What needs to be done => Transcribe exactly, and only, the lines from the one containing "- SHXCXCHCXSH - SsSsSsSsSsSsSsSsSsSsSsSsSs" through the last line of the data.

Data for review section start

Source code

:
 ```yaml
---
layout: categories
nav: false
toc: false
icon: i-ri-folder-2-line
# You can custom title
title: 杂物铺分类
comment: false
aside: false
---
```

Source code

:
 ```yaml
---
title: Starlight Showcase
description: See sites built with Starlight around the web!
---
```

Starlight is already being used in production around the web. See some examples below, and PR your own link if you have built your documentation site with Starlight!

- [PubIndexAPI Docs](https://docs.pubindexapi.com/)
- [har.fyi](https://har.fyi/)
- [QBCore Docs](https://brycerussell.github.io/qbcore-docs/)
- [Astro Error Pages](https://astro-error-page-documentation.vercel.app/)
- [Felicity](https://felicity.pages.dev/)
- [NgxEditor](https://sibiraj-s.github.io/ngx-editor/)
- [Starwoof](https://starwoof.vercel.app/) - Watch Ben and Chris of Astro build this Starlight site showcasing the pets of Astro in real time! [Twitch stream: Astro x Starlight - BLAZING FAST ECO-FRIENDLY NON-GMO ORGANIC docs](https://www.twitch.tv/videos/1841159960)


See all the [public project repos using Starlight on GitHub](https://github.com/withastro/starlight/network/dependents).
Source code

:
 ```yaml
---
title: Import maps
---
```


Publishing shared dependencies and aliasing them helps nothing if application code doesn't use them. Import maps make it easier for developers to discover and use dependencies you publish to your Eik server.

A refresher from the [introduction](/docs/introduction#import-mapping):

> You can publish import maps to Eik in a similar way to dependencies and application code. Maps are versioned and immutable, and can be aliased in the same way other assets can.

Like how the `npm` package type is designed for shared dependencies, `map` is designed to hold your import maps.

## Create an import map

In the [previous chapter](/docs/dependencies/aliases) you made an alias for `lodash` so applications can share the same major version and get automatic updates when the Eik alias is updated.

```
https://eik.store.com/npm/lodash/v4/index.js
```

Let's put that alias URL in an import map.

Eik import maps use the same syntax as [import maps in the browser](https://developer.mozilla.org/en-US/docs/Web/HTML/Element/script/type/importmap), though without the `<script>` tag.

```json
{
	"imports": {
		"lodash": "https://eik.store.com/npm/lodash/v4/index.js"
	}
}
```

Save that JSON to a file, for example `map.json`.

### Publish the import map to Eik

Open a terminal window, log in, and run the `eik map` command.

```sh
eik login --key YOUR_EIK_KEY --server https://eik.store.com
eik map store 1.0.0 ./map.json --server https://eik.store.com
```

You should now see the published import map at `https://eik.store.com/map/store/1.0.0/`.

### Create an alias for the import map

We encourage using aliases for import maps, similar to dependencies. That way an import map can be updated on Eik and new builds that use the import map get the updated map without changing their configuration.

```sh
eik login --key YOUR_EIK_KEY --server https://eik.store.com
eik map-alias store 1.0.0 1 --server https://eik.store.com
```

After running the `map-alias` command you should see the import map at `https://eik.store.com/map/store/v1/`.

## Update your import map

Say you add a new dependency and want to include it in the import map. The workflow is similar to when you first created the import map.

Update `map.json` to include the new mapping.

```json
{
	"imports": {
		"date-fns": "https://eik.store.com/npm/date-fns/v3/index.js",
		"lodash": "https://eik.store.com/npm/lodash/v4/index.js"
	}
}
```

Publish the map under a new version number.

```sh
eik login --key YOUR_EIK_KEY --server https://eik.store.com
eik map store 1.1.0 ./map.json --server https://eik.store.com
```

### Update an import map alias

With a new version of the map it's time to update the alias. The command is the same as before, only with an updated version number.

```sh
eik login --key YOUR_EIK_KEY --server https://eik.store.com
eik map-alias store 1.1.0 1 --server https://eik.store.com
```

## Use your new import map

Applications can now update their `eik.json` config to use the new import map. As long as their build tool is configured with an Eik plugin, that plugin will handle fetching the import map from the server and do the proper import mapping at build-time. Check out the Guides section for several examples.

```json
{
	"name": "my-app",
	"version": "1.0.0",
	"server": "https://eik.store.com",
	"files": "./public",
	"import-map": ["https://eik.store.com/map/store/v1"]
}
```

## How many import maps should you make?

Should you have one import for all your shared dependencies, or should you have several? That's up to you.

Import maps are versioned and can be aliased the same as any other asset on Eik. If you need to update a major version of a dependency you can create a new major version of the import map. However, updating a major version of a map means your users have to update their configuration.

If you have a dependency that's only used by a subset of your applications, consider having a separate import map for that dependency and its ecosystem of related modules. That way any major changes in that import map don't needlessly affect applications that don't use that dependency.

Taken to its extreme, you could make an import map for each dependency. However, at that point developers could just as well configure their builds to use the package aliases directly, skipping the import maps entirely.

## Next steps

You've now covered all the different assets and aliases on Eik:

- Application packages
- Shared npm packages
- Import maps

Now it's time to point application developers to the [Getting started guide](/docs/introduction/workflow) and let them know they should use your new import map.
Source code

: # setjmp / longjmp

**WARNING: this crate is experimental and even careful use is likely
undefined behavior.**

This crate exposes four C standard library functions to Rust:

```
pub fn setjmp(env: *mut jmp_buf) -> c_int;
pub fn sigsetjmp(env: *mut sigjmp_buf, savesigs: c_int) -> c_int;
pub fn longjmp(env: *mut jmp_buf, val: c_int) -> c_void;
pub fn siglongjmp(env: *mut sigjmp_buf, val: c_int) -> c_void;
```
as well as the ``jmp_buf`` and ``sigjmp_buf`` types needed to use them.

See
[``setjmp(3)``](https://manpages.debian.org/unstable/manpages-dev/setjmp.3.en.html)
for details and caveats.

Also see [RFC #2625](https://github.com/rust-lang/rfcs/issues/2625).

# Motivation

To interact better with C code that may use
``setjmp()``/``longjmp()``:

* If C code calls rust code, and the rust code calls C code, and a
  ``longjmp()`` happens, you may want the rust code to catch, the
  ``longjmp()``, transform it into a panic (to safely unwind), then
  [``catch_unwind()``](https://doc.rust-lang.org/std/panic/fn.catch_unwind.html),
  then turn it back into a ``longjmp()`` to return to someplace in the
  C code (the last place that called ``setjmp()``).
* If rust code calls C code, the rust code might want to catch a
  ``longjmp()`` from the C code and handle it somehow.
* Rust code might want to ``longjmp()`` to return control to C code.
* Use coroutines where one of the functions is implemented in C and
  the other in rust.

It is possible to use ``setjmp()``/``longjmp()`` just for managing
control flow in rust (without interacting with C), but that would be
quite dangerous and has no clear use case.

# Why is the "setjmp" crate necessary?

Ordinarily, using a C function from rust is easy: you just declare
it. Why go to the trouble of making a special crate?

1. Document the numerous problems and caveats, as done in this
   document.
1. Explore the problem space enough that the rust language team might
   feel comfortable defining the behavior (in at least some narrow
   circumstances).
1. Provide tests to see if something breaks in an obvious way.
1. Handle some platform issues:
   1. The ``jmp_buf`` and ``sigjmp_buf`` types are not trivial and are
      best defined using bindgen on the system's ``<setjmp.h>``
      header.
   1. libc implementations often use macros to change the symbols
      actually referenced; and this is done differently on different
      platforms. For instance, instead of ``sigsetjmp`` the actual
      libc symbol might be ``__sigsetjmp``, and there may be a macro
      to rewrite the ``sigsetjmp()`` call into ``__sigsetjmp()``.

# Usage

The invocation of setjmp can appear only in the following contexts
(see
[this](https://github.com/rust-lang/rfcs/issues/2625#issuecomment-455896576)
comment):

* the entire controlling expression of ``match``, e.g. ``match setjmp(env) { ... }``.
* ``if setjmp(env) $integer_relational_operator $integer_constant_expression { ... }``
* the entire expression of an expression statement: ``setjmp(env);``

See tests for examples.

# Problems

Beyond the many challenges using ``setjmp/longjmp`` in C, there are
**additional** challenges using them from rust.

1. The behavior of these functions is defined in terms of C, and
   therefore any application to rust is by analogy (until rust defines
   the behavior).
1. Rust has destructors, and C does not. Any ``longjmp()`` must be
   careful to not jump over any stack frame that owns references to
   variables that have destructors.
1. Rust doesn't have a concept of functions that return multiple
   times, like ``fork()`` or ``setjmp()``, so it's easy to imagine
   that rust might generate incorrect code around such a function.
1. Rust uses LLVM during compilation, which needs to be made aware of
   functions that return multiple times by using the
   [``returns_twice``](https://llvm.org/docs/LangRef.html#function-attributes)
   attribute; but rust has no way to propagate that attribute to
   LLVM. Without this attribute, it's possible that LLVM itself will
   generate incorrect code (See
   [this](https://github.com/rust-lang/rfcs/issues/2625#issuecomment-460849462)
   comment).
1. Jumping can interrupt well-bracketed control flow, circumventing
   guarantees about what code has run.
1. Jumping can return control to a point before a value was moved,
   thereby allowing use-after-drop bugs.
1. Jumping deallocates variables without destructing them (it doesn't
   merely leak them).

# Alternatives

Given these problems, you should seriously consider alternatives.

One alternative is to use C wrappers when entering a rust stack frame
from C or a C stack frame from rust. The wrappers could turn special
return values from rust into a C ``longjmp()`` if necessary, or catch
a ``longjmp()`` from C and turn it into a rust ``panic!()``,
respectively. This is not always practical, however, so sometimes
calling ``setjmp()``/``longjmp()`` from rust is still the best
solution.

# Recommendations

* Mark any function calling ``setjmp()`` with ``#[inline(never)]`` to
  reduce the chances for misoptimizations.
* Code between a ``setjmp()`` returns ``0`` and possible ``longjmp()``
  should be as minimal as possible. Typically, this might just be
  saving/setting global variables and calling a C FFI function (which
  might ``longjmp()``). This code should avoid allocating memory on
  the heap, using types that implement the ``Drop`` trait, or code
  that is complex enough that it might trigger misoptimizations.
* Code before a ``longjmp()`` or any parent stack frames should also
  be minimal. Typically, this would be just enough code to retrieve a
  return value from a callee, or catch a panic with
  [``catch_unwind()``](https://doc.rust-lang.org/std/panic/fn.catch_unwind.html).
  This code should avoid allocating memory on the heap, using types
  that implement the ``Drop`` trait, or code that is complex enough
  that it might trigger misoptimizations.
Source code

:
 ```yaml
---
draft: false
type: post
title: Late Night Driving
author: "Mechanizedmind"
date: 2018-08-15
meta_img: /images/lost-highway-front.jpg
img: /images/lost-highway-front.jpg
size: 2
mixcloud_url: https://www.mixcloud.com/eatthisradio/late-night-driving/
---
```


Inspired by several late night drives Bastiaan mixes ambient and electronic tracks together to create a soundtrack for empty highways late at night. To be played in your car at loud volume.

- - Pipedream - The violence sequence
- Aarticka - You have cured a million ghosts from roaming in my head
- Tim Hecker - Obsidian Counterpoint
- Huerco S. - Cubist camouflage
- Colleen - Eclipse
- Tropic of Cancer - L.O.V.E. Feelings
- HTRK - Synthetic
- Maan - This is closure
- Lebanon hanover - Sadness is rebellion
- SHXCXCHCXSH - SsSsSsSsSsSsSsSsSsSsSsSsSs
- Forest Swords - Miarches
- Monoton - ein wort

Data for review section end

Result for this exercise =>
- SHXCXCHCXSH - SsSsSsSsSsSsSsSsSsSsSsSsSs
- Forest Swords - Miarches
- Monoton - ein wort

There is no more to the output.